Cushing’s is characterized by elevated levels of hormones known as glucocorticoids, typically due to malfunctioning of pituitary or adrenal glands. Skin-applied corticosteroid-based therapies, known as topical steriods, are used to stop inflammation. But prolonged exposure to the ointments, creams or sprays can lead to excess cortisol in the blood, causing a reversible form of Cushing’s syndrome.

The study, “Exogenous Cushing syndrome due to misuse of potent topical steroid,” was published in the journal Pediatric Dermatology.

A team at Trakya University in Turkey reported the case of a 2 1/2-month-old girl who developed Cushing’s syndrome after her mother treated her diaper rash with clobetasol. Clobetasol is a potent corticosteroid used to treat skin disorders like eczema and psoriasis. It is available over the counter worldwide under such brand names as Cormax, Temovate, and Dermovat.

The infant’s parents took her to a hospital after her weight jumped and her diaper rash failed to respond to corticosteroid treatment. For at least two months, her mother had applied clobetasol ointment to her rash two to three times a day — a total of five tubes’ worth.

A physical examination showed that the infant had “a gross Cushingoid appearance,” including obesity, moon face, excessive hair growth over her forehead, and a humped neck.

Doctors detected no abnormalities in her blood and urine.
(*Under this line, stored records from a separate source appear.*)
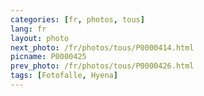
 ```yaml
---
categories: [fr, photos, tous]
lang: fr
layout: photo
next_photo: /fr/photos/tous/P0000414.html
picname: P0000425
prev_photo: /fr/photos/tous/P0000426.html
tags: [Fotofalle, Hyena]
---
```

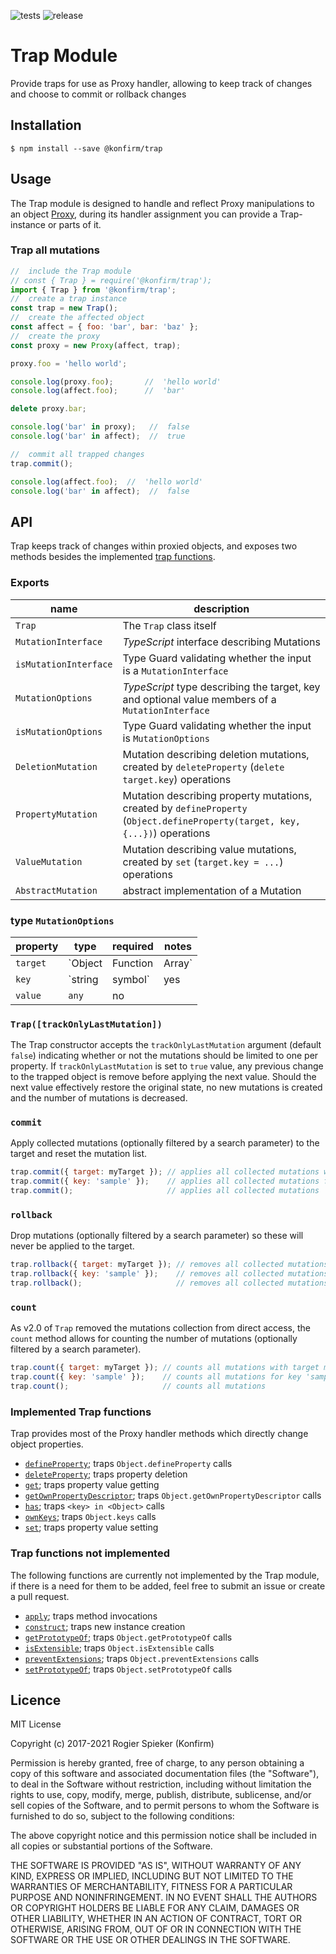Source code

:![tests](https://github.com/konfirm/node-trap/actions/workflows/tests.yml/badge.svg)
![release](https://github.com/konfirm/node-trap/actions/workflows/release.yml/badge.svg)

# Trap Module


Provide traps for use as Proxy handler, allowing to keep track of changes and choose to commit or rollback changes

## Installation

```
$ npm install --save @konfirm/trap
```

## Usage
The Trap module is designed to handle and reflect Proxy manipulations to an object [Proxy](https://developer.mozilla.org/docs/Web/JavaScript/Reference/Global_Objects/Proxy), during its handler assignment you can provide a Trap-instance or parts of it.

### Trap all mutations
```js
//  include the Trap module
// const { Trap } = require('@konfirm/trap');
import { Trap } from '@konfirm/trap';
//  create a trap instance
const trap = new Trap();
//  create the affected object
const affect = { foo: 'bar', bar: 'baz' };
//  create the proxy
const proxy = new Proxy(affect, trap);

proxy.foo = 'hello world';

console.log(proxy.foo);       //  'hello world'
console.log(affect.foo);      //  'bar'

delete proxy.bar;

console.log('bar' in proxy);   //  false
console.log('bar' in affect);  //  true

//  commit all trapped changes
trap.commit();

console.log(affect.foo);  //  'hello world'
console.log('bar' in affect);  //  false
```


## API
Trap keeps track of changes within proxied objects, and exposes two methods besides the implemented [trap functions](https://github.com/konfirm/node-trap#implementedtrapfunctions).

### Exports

| name                  | description                                                                                                                  |
| --------------------- | ---------------------------------------------------------------------------------------------------------------------------- |
| `Trap`                | The `Trap` class itself                                                                                                      |
| `MutationInterface`   | _TypeScript_ interface describing Mutations                                                                                  |
| `isMutationInterface` | Type Guard validating whether the input is a `MutationInterface`                                                             |
| `MutationOptions`     | _TypeScript_ type describing the target, key and optional value members of a `MutationInterface`                             |
| `isMutationOptions`   | Type Guard validating whether the input is `MutationOptions`                                                                 |
| `DeletionMutation`    | Mutation describing deletion mutations, created by `deleteProperty` (`delete target.key`) operations                         |
| `PropertyMutation`    | Mutation describing property mutations, created by `defineProperty` (`Object.defineProperty(target, key, {...})`) operations |
| `ValueMutation`       | Mutation describing value mutations, created by `set` (`target.key = ...`) operations                                        |
| `AbstractMutation`    | abstract implementation of a Mutation                                                                                        |

### type `MutationOptions`

| property | type                        | required | notes                                                                                                       |
| -------- | --------------------------- | -------- | ----------------------------------------------------------------------------------------------------------- |
| `target` | `Object | Function | Array` | yes      | this can be narrowed down (e.g. only objects of a specific type), but never widened (e.g. not add booleans) |
| `key`    | `string | symbol`           | yes      | this can be narrowed doen (e.g. only strings), but not wideneded (e.g. not add numbers)                     |
| `value`  | `any`                       | no       |

### `Trap([trackOnlyLastMutation])`
The Trap constructor accepts the `trackOnlyLastMutation` argument (default `false`) indicating whether or not the mutations should be limited to one per property. If `trackOnlyLastMutation` is set to `true` value, any previous change to the trapped object is remove before applying the next value. Should the next value effectively restore the original state, no new mutations is created and the number of mutations is decreased.

### `commit`
Apply collected mutations (optionally filtered by a search parameter) to the target and reset the mutation list.

```js
trap.commit({ target: myTarget }); // applies all collected mutations with target myTarget
trap.commit({ key: 'sample' });    // applies all collected mutations for key 'sample'
trap.commit();                     // applies all collected mutations
```

### `rollback`
Drop mutations (optionally filtered by a search parameter) so these will never be applied to the target.

```js
trap.rollback({ target: myTarget }); // removes all collected mutations with target myTarget
trap.rollback({ key: 'sample' });    // removes all collected mutations for key 'sample'
trap.rollback();                     // removes all collected mutations
```

### `count`
As v2.0 of `Trap` removed the mutations collection from direct access, the `count` method allows for counting the number of mutations (optionally filtered by a search parameter).

```js
trap.count({ target: myTarget }); // counts all mutations with target myTarget
trap.count({ key: 'sample' });    // counts all mutations for key 'sample'
trap.count();                     // counts all mutations
```

### Implemented Trap functions
Trap provides most of the Proxy handler methods which directly change object properties.

  - [`defineProperty`](https://developer.mozilla.org/docs/Web/JavaScript/Reference/Global_Objects/Proxy/handler/defineProperty); traps `Object.defineProperty` calls
  - [`deleteProperty`](https://developer.mozilla.org/docs/Web/JavaScript/Reference/Global_Objects/Proxy/handler/deleteProperty); traps property deletion
  - [`get`](https://developer.mozilla.org/docs/Web/JavaScript/Reference/Global_Objects/Proxy/handler/get); traps property value getting
  - [`getOwnPropertyDescriptor`](https://developer.mozilla.org/docs/Web/JavaScript/Reference/Global_Objects/Proxy/handler/getOwnPropertyDescriptor); traps `Object.getOwnPropertyDescriptor` calls
  - [`has`](https://developer.mozilla.org/docs/Web/JavaScript/Reference/Global_Objects/Proxy/handler/has); traps `<key> in <Object>` calls
  - [`ownKeys`](https://developer.mozilla.org/docs/Web/JavaScript/Reference/Global_Objects/Proxy/handler/ownKeys); traps `Object.keys` calls
  - [`set`](https://developer.mozilla.org/docs/Web/JavaScript/Reference/Global_Objects/Proxy/handler/set); traps property value setting


### Trap functions not implemented
The following functions are currently not implemented by the Trap module, if there is a need for them to be added, feel free to submit an issue or create a pull request.

  - [`apply`](https://developer.mozilla.org/docs/Web/JavaScript/Reference/Global_Objects/Proxy/handler/apply); traps method invocations
  - [`construct`](https://developer.mozilla.org/docs/Web/JavaScript/Reference/Global_Objects/Proxy/handler/construct); traps new instance creation
  - [`getPrototypeOf`](https://developer.mozilla.org/docs/Web/JavaScript/Reference/Global_Objects/Proxy/handler/getPrototypeOf); traps `Object.getPrototypeOf` calls
  - [`isExtensible`](https://developer.mozilla.org/docs/Web/JavaScript/Reference/Global_Objects/Proxy/handler/isExtensible); traps `Object.isExtensible` calls
  - [`preventExtensions`](https://developer.mozilla.org/docs/Web/JavaScript/Reference/Global_Objects/Proxy/handler/preventExtensions); traps `Object.preventExtensions` calls
  - [`setPrototypeOf`](https://developer.mozilla.org/docs/Web/JavaScript/Reference/Global_Objects/Proxy/handler/setPrototypeOf); traps `Object.setPrototypeOf` calls


## Licence

MIT License

Copyright (c) 2017-2021 Rogier Spieker (Konfirm)

Permission is hereby granted, free of charge, to any person obtaining a copy
of this software and associated documentation files (the "Software"), to deal
in the Software without restriction, including without limitation the rights
to use, copy, modify, merge, publish, distribute, sublicense, and/or sell
copies of the Software, and to permit persons to whom the Software is
furnished to do so, subject to the following conditions:

The above copyright notice and this permission notice shall be included in all
copies or substantial portions of the Software.

THE SOFTWARE IS PROVIDED "AS IS", WITHOUT WARRANTY OF ANY KIND, EXPRESS OR
IMPLIED, INCLUDING BUT NOT LIMITED TO THE WARRANTIES OF MERCHANTABILITY,
FITNESS FOR A PARTICULAR PURPOSE AND NONINFRINGEMENT. IN NO EVENT SHALL THE
AUTHORS OR COPYRIGHT HOLDERS BE LIABLE FOR ANY CLAIM, DAMAGES OR OTHER
LIABILITY, WHETHER IN AN ACTION OF CONTRACT, TORT OR OTHERWISE, ARISING FROM,
OUT OF OR IN CONNECTION WITH THE SOFTWARE OR THE USE OR OTHER DEALINGS IN THE
SOFTWARE.
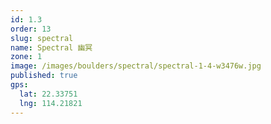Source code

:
 ```yaml
---
id: 1.3
order: 13
slug: spectral
name: Spectral 幽冥
zone: 1
image: /images/boulders/spectral/spectral-1-4-w3476w.jpg
published: true
gps:
  lat: 22.33751
  lng: 114.21821
---
```

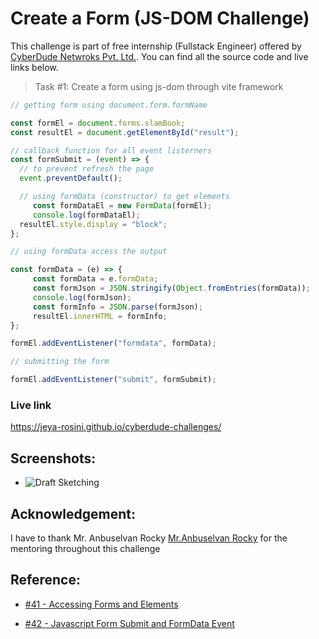 # Create a Form (JS-DOM Challenge)

This challenge is part of free internship (Fullstack Engineer) offered by [CyberDude Netwroks Pvt. Ltd.](https://www.cyberdudenetworks.com/). You can find all the source code and live links below.

> Task #1: Create a form using js-dom through vite framework

```js
// getting form using document.form.formName

const formEl = document.forms.slamBook;
const resultEl = document.getElementById("result");

// callback function for all event listerners
const formSubmit = (event) => {
  // to prevent refresh the page
  event.preventDefault();

  // using formData (constructor) to get elements
     const formDataEl = new FormData(formEl);
     console.log(formDataEl);
  resultEl.style.display = "block";
};

// using formData access the output

const formData = (e) => {
     const formData = e.formData;
     const formJson = JSON.stringify(Object.fromEntries(formData));
     console.log(formJson);
     const formInfo = JSON.parse(formJson);
     resultEl.innerHTML = formInfo;
};

formEl.addEventListener("formdata", formData);

// submitting the form

formEl.addEventListener("submit", formSubmit);

```
### Live link

https://jeya-rosini.github.io/cyberdude-challenges/

## Screenshots:
- ![Draft Sketching](Sketching.jpeg)

## Acknowledgement:

I have to thank Mr. Anbuselvan Rocky [Mr.Anbuselvan Rocky](https://github.com/anburocky3) for the mentoring throughout this challenge

## Reference:

- [#41 - Accessing Forms and Elements](https://www.youtube.com/watch?v=8MibgZLbFRs&list=PL73Obo20O_7jhOOPDASWk0PVcRxGEyrm9&index=41)  

- [#42 - Javascript Form Submit and FormData Event](https://www.youtube.com/watch?v=RNvGJhNT2JM&list=PL73Obo20O_7jhOOPDASWk0PVcRxGEyrm9&index=42) 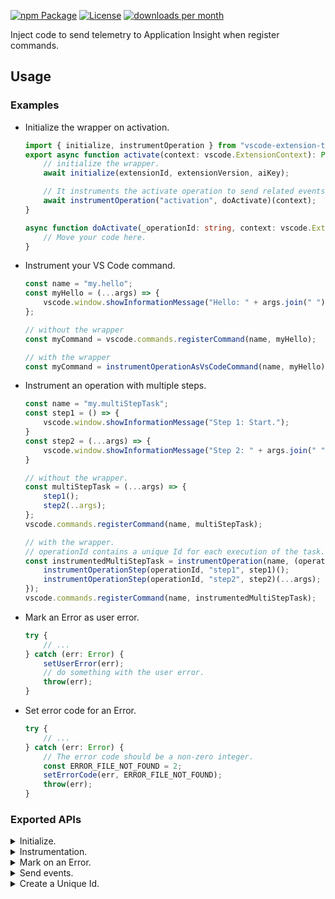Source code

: [![npm Package](https://img.shields.io/npm/v/vscode-extension-telemetry-wrapper.svg)](https://www.npmjs.org/package/vscode-extension-telemetry-wrapper)
[![License](https://img.shields.io/npm/l/express.svg)](https://github.com/eskibear/vscode-extension-telemetry-wrapper/blob/master/LICENSE)
[![downloads per month](https://img.shields.io/npm/dm/vscode-extension-telemetry-wrapper.svg)](https://www.npmjs.org/package/vscode-extension-telemetry-wrapper)

Inject code to send telemetry to Application Insight when register commands.

## Usage
### Examples
- Initialize the wrapper on activation.
    ```ts
    import { initialize, instrumentOperation } from "vscode-extension-telemetry-wrapper";
    export async function activate(context: vscode.ExtensionContext): Promise<void> {
        // initialize the wrapper.
        await initialize(extensionId, extensionVersion, aiKey);

        // It instruments the activate operation to send related events.
        await instrumentOperation("activation", doActivate)(context);
    }

    async function doActivate(_operationId: string, context: vscode.ExtensionContext): Promise<void> {
        // Move your code here.
    }
    ```

- Instrument your VS Code command.
    ```ts
    const name = "my.hello";
    const myHello = (...args) => {
        vscode.window.showInformationMessage("Hello: " + args.join(" "));
    };

    // without the wrapper
    const myCommand = vscode.commands.registerCommand(name, myHello);

    // with the wrapper
    const myCommand = instrumentOperationAsVsCodeCommand(name, myHello);
    ```

- Instrument an operation with multiple steps.
    ```ts
    const name = "my.multiStepTask";
    const step1 = () => {
        vscode.window.showInformationMessage("Step 1: Start.");
    }
    const step2 = (...args) => {
        vscode.window.showInformationMessage("Step 2: " + args.join(" "));
    }

    // without the wrapper.
    const multiStepTask = (...args) => {
        step1();
        step2(..args);
    };
    vscode.commands.registerCommand(name, multiStepTask);

    // with the wrapper.
    // operationId contains a unique Id for each execution of the task.
    const instrumentedMultiStepTask = instrumentOperation(name, (operationId, ...args) => {
        instrumentOperationStep(operationId, "step1", step1)();
        instrumentOperationStep(operationId, "step2", step2)(...args);
    });
    vscode.commands.registerCommand(name, instrumentedMultiStepTask);
    ```

- Mark an Error as user error.
    ```ts
    try {
        // ...
    } catch (err: Error) {
        setUserError(err);
        // do something with the user error.
        throw(err);
    }
    ```

- Set error code for an Error.
    ```ts
    try {
        // ...
    } catch (err: Error) {
        // The error code should be a non-zero integer.
        const ERROR_FILE_NOT_FOUND = 2;
        setErrorCode(err, ERROR_FILE_NOT_FOUND);
        throw(err);
    }
    ```

### Exported APIs

<details><summary>Initialize.</summary>

```typescript
/**
 * Initialize TelemetryReporter by parsing attributes from a JSON file.
 * It reads these attributes: publisher, name, version, aiKey.
 * @param jsonFilepath absolute path of a JSON file.
 */
function initializeFromJsonFile(jsonFilepath: string, options?: IOptions): Promise<void>;

/**
 * Initialize TelemetryReporter from given attributes.
 * @param extensionId Identifier of the extension, used as prefix of EventName in telemetry data.
 * @param version Version of the extension.
 * @param aiKey Key of Application Insights.
 */
function initialize(extensionId: string, version: string, aiKey: string, options?: IOptions): void;
```
Note:
a) if `options.debug` is set `true`, events will be also print to console.
b) if `options.firstParty` is set `true`, sensitive information will be wiped out from events for GDPR concern.
</details>

<details><summary>Instrumentation.</summary>

* Instrument an operation.
```typescript
/**
 * Instrument callback for a command to auto send OPEARTION_START, OPERATION_END, ERROR telemetry.
 * @param operationName For extension activation, use "activation", for VS Code commands, use command name.
 * @param cb The callback function with a unique Id passed by its 1st parameter.
 * @returns The instrumented callback.
 */
function instrumentOperation(operationName: string, cb: (_operationId: string, ...args: any[]) => any): (...args: any[]) => any;
```

* Instrument a VS Code command.
```ts
/**
 * A shortcut to instrument and operation and register it as a VSCode command.
 * Note that operation Id will no longer be accessible in this approach.
 * @param command A unique identifier for the command.
 * @param cb A command handler function.
 */
export function instrumentOperationAsVsCodeCommand(command: string, cb: (...args: any[]) => any): vscode.Disposable;
```
</details>

<details><summary>Mark on an Error.</summary>

```typescript
/**
 * Mark an Error instance as a user error.
 */
function setUserError(err: Error): void;

/**
 * Set custom error code or an Error instance.
 * @param errorCode A custom error code.
 */
function setErrorCode(err: Error, errorCode: number): void;
```
</details>

<details><summary>Send events.</summary>

```ts
/**
 * Send OPERATION_START event.
 * @param operationId Unique id of the operation.
 * @param operationName Name of the operation.
 */
function sendOperationStart(operationId: string, operationName: string): void;

/**
 * Send OPERATION_END event.
 * @param operationId Unique id of the operation.
 * @param operationName Name of the operation.
 * @param duration Time elapsed for the operation, in milliseconds.
 * @param err An optional Error instance if occurs during the operation.
 */
function sendOperationEnd(operationId: string, operationName: string, duration: number, err?: Error): void;

/**
 * Send an ERROR event.
 * @param err An Error instance.
 */
export declare function sendError(err: Error): void;

/**
 * Send an ERROR event during an operation, carrying id and name of the oepration.
 * @param operationId Unique id of the operation.
 * @param operationName Name of the operation.
 * @param err An Error instance containing details.
 */
function sendOperationalError(operationId: string, operationName: string, err: Error): void;

 /**
  * Send an INFO event during an operation.
  * @param operationId Unique id of the operation.
  * @param data Values of string type go to customDimensions, values of number type go to customMeasurements.
  */
export function sendInfo(operationId: string, data: { [key: string]: string | number }): void;

/**
 * Send an INFO event during an operation.
 * Note that: operationId will overwrite dimensions['operationId'] if it exists.
 * @param operationId Unique id of the operation.
 * @param dimensions The object recorded as customDimensions.
 * @param measurements The object recored as customMeasurements.
 */
export function sendInfo(
    operationId: string,
    dimensions: { [key: string]: string },
    measurements: { [key: string]: number }
): void;
```

</details>

<details><summary>Create a Unique Id.</summary>

```ts
/**
 * Create a UUID string using uuid.v4().
 */
function createUuid(): string;
```
</details>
Her morning blood serum cortisol levels were within a normal range, but her adrenocorticotropin hormone levels were low.  Adrenocorticotropin regulates the production and release of cortisol from the outer region of the adrenal glands.

The findings led to doctors diagnosing the infant with exogenous Cushing’s syndrome. They asked her mother to treat the diaper rash with a zinc oxide preparation instead of a topical steroid. After a week the girl’s appearance improved and her weight gain slowed.

“Our case emphasizes the potential toxicities of potent topical steroids. We argue that these should not be sold without prescription because misuse or extensive use of these preparations can cause Cushing’s syndrome,” the researchers wrote. “Parents should be informed about the serious side effects of steroids, particularly potent forms,” they added.

All steroid compounds can be absorbed through the skin, but this may be accentuated when they are applied to inflamed skin. This is of particular importance to infants because they can have skin reactions to such treatments, especially in the diaper area, where skin has a tendency to be more absorptive.

The researchers said doctors need to watch for early signs of treatment-related Cushing’s disease, including “excessive weight gain and slowing in linear growth, especially in infancy.”